Maybe Andrea drinks too much for her own good and has turbulent taste in men. She’s a failed art student in a boring, stable job she does well. Andrea is dealing with some buried traumas from her past and isn’t dealing with her brother’s daughter, who has a rare, inevitably fatal medical condition.
“The very first chapter I wrote was ‘Indigo Gets Married,’” said Attenberg, as she put on make up for a PBS interview related to AWP. “ I don’t even know where Andrea came from at that moment. I wanted to write about a person who was watching a friend achieve all these adult grown-up milestones in her life and she was not achieving them. Andrea is not me, but myself and so many other people can identify with watching a friend do the things you are supposed to do.”
“In a way, the Indigo cycle of chapters was easy to write,” said Attenberg. “It was ‘Here’s 20 things that are annoying about this.’ I then put the novel away because I didn’t want to do it at that time.”
“I didn’t want to write this book, to deal with the subject matter,” she said, which addresses sexual violence. “I sincerely had a sense of taking one for the team. There finally was a moment when I said, ‘Okay, I’ll do it.’”
“I made a list,” she said. “I want to talk about how young women view themselves. I want to talk about how older men treat young women. I want to write about when a friend has a baby and disappears. All these things were happening around me. I wrote this book so fast.”

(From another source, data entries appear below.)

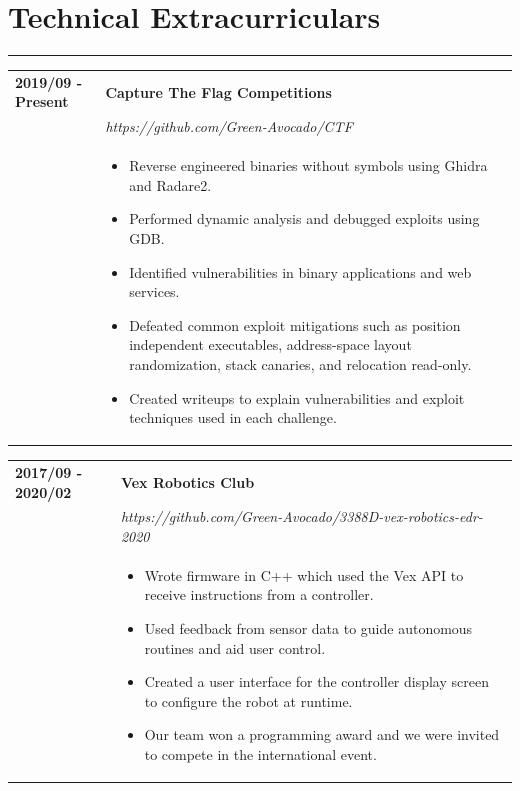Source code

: \documentclass[letterpaper]{article}
\newcommand{\sect}[1]{\section*{#1}
                        {\color{cyan}
                        \rule{\textwidth}{1pt}
                        \vspace{-1ex}}}
\begin{document}
    \sect{Technical Extracurriculars}

        \begin{tabular}{p{} p{}}
            \textbf{2019/09 - Present} & \textbf{Capture The Flag Competitions} \\
            & \emph{https://github.com/Green-Avocado/CTF} \\
            & \begin{itemize}
                \item Reverse engineered binaries without symbols using Ghidra and Radare2.
                \item Performed dynamic analysis and debugged exploits using GDB.
                \item Identified vulnerabilities in binary applications and web services.
                \item Defeated common exploit mitigations such as position independent executables,
                    address-space layout randomization, stack canaries, and relocation read-only.
                \item Created writeups to explain vulnerabilities and exploit techniques used in each
                    challenge.
            \end{itemize}
        \end{tabular}

        \begin{tabular}{p{} p{}}
            \textbf{2017/09 - 2020/02} & \textbf{Vex Robotics Club} \\
            & \emph{https://github.com/Green-Avocado/3388D-vex-robotics-edr-2020} \\
            & \begin{itemize}
                \item Wrote firmware in C++ which used the Vex API to receive instructions from a
                    controller.
                \item Used feedback from sensor data to guide autonomous routines and aid user control.
                \item Created a user interface for the controller display screen to configure the robot at
                    runtime.
                \item Our team won a programming award and we were invited to compete in the international
                    event.
            \end{itemize}
        \end{tabular}
\end{document}
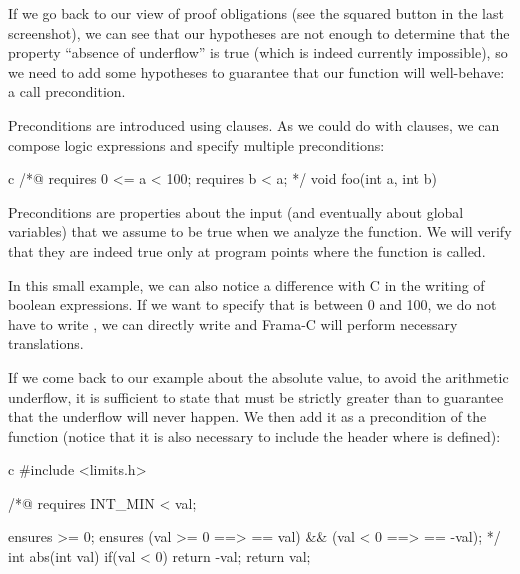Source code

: \documentclass[middle]{zmdocument}
\begin{document}
If we go back to our view of proof obligations (see the squared button
in the last screenshot), we can see that our hypotheses are not enough
to determine that the property ``absence of underflow'' is true (which
is indeed currently impossible), so we need to add some hypotheses to
guarantee that our function will well-behave: a call precondition.






Preconditions are introduced using  clauses. As we
could do with  clauses, we can compose logic expressions
and specify multiple preconditions:



\begin{CodeBlock}{c}
/*@
  requires 0 <= a < 100;
  requires b < a;
*/
void foo(int a, int b){
  
}
\end{CodeBlock}



Preconditions are properties about the input (and eventually about
global variables) that we assume to be true when we analyze the
function. We will verify that they are indeed true only at program
points where the function is called.



In this small example, we can also notice a difference with C in the
writing of boolean expressions. If we want to specify that  is
between 0 and 100, we do not have to write ,
we can directly write  and Frama-C will
perform necessary translations.



If we come back to our example about the absolute value, to avoid the
arithmetic underflow, it is sufficient to state that  must
be strictly greater than  to guarantee that the
underflow will never happen. We then add it as a precondition of the
function (notice that it is also necessary to include the header where
 is defined):



\begin{CodeBlock}{c}
#include <limits.h>

/*@
  requires INT_MIN < val;

  ensures \result >= 0;
  ensures (val >= 0 ==> \result == val) && 
          (val < 0 ==> \result == -val);
*/
int abs(int val){
  if(val < 0) return -val;
  return val;
}
\end{CodeBlock}
\end{document}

“I don’t feel this character exists elsewhere, or that these issues are discussed enough in fiction,” she said “In many books, female characters are forced to think about when they are going to find their romantic partners.”
“Andrea lived in the physical landscape I had occupied for so long,” referring to the South Williamsburg neighborhood that the fictional Andrea Berg and Attenberg have both lived. “I had an idea of the annoyances and grievances that she had. I could see it all around me.”
Attenberg published Instant Love, her first book of stories, in 2006 when she was 34. “My first book was about what love was for the women of New York back then,” she said. “I think the two books are connected. I wrote the new book when I was 44. I want to show what life is like out there now.
“It is the weirdest thing, for fiction is fiction, but I kept telling myself that I wanted to tell the truth. I wanted there to be a specific honesty to it. The characters are invented, but there are these important feelings and sentiments.”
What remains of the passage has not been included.